Task goal -> Transcribe the entries exactly. Start at the top, stop after the line with "All products will", and omit every picture.

(Rendered images with source text)
__________
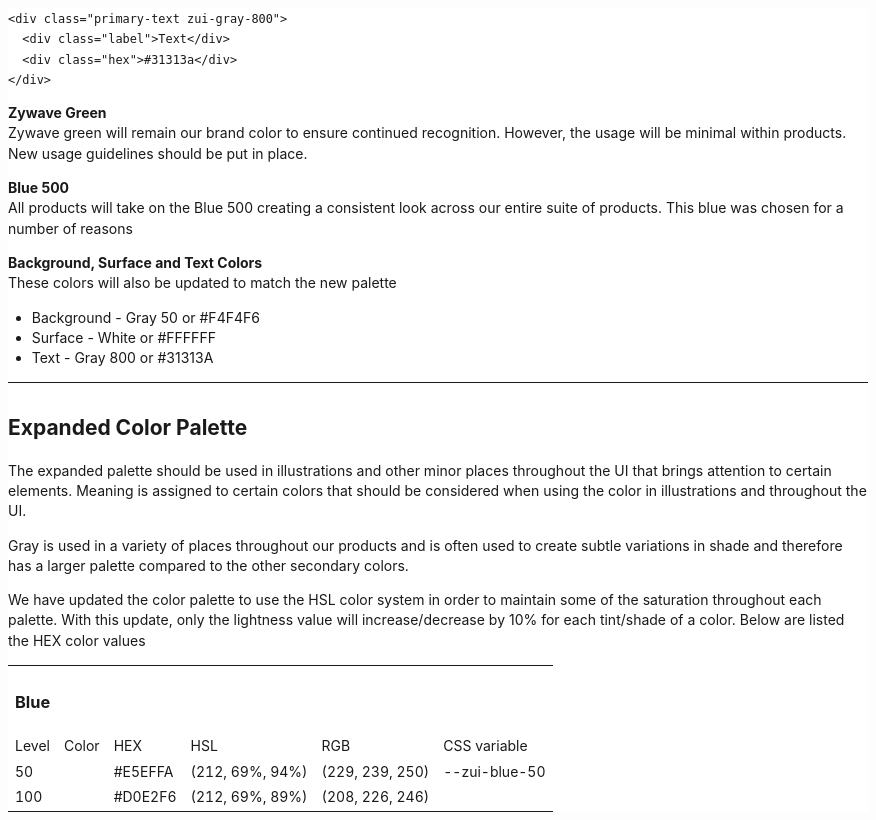     <div class="primary-text zui-gray-800">
      <div class="label">Text</div>
      <div class="hex">#31313a</div>
    </div>
  </div>
</div>

**Zywave Green**  
Zywave green will remain our brand color to ensure continued recognition. However, the usage will be minimal within products. New usage guidelines should be put in place.

**Blue 500**  
All products will take on the Blue 500 creating a consistent look across our entire suite of products. This blue was chosen for a number of reasons

**Background, Surface and Text Colors**  
These colors will also be updated to match the new palette

- Background - Gray 50 or #F4F4F6
- Surface - White or #FFFFFF
- Text - Gray 800 or #31313A

---

## Expanded Color Palette

The expanded palette should be used in illustrations and other minor places throughout the UI that brings attention to certain elements. Meaning is assigned to certain colors that should be considered when using the color in illustrations and throughout the UI.

Gray is used in a variety of places throughout our products and is often used to create subtle variations in shade and therefore has a larger palette compared to the other secondary colors.

We have updated the color palette to use the HSL color system in order to maintain some of the saturation throughout each palette. With this update, only the lightness value will increase/decrease by 10% for each tint/shade of a color. Below are listed the HEX color values

<Grid>
  <GridCol col="span-9">
    <table class="zui-blue">
      <tr class="color-title">
        <td class="title" colspan="6">
          <h3>Blue</h3>
        </td>
      </tr>
      <tr class="header">
        <td>Level</td>
        <td class="color">Color</td>
        <td class="hex">HEX</td>
        <td class="hsl">HSL</td>
        <td class="rgb">RGB</td>
        <td>CSS variable</td>
      </tr>
      <tr class="level-50">
        <td>50</td>
        <td class="color"></td>
        <td class="hex">#E5EFFA</td>
        <td class="hsl">(212, 69%, 94%)</td>
        <td class="rgb">(229, 239, 250)</td>
        <td>--zui-blue-50</td>
      </tr>
      <tr class="level-100">
        <td>100</td>
        <td class="color"></td>
        <td class="hex">#D0E2F6</td>
        <td class="hsl">(212, 69%, 89%)</td>
        <td class="rgb">(208, 226, 246)</td>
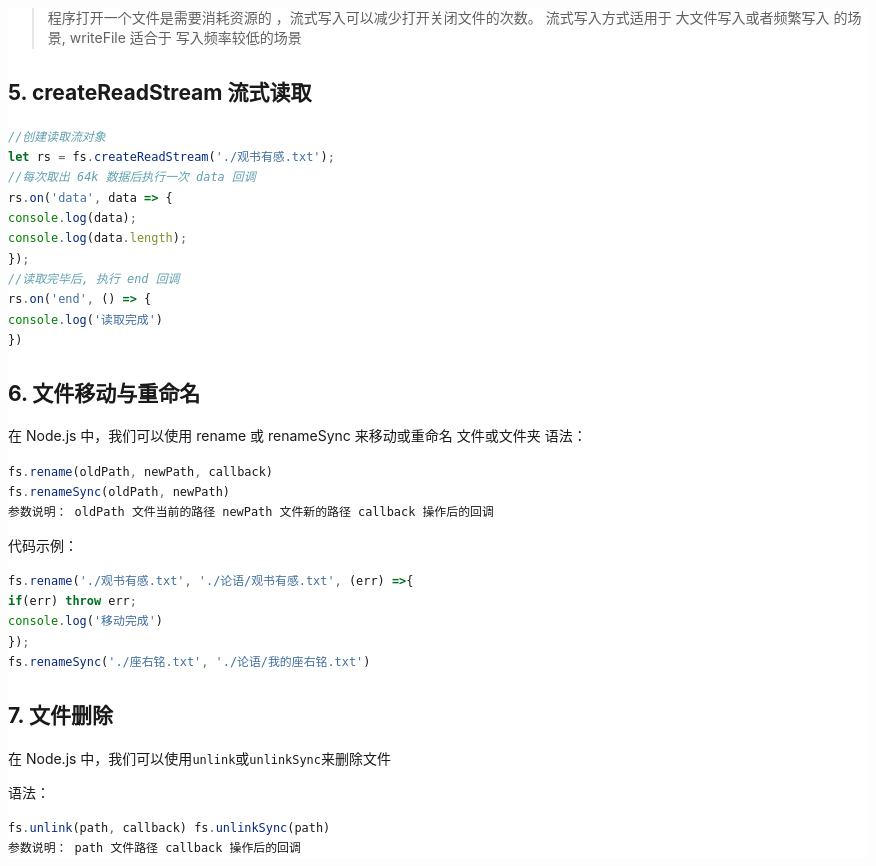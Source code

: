 > 程序打开一个文件是需要消耗资源的 ，流式写入可以减少打开关闭文件的次数。 流式写入方式适用于 大文件写入或者频繁写入 的场景, writeFile 适合于 写入频率较低的场景



## 5. createReadStream 流式读取

```js
//创建读取流对象
let rs = fs.createReadStream('./观书有感.txt');
//每次取出 64k 数据后执行一次 data 回调
rs.on('data', data => {
console.log(data);
console.log(data.length);
});
//读取完毕后, 执行 end 回调
rs.on('end', () => {
console.log('读取完成')
})

```





## 6. 文件移动与重命名 

在 Node.js 中，我们可以使用 rename 或 renameSync 来移动或重命名 文件或文件夹 语法： 

```js
fs.rename(oldPath, newPath, callback) 
fs.renameSync(oldPath, newPath) 
参数说明： oldPath 文件当前的路径 newPath 文件新的路径 callback 操作后的回调 
```

代码示例： 

```js
fs.rename('./观书有感.txt', './论语/观书有感.txt', (err) =>{
if(err) throw err;
console.log('移动完成')
});
fs.renameSync('./座右铭.txt', './论语/我的座右铭.txt')
```



## 7. 文件删除 

在 Node.js 中，我们可以使用`unlink`或`unlinkSync`来删除文件 

语法： 

```js
fs.unlink(path, callback) fs.unlinkSync(path) 
参数说明： path 文件路径 callback 操作后的回调
```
__________
Output ->
     <div class="primary-text zui-gray-800">
      <div class="label">Text</div>
      <div class="hex">#31313a</div>
    </div>
  </div>
</div>

**Zywave Green**  
Zywave green will remain our brand color to ensure continued recognition. However, the usage will be minimal within products. New usage guidelines should be put in place.

**Blue 500**  
All products will take on the Blue 500 creating a consistent look across our entire suite of products. This blue was chosen for a number of reasons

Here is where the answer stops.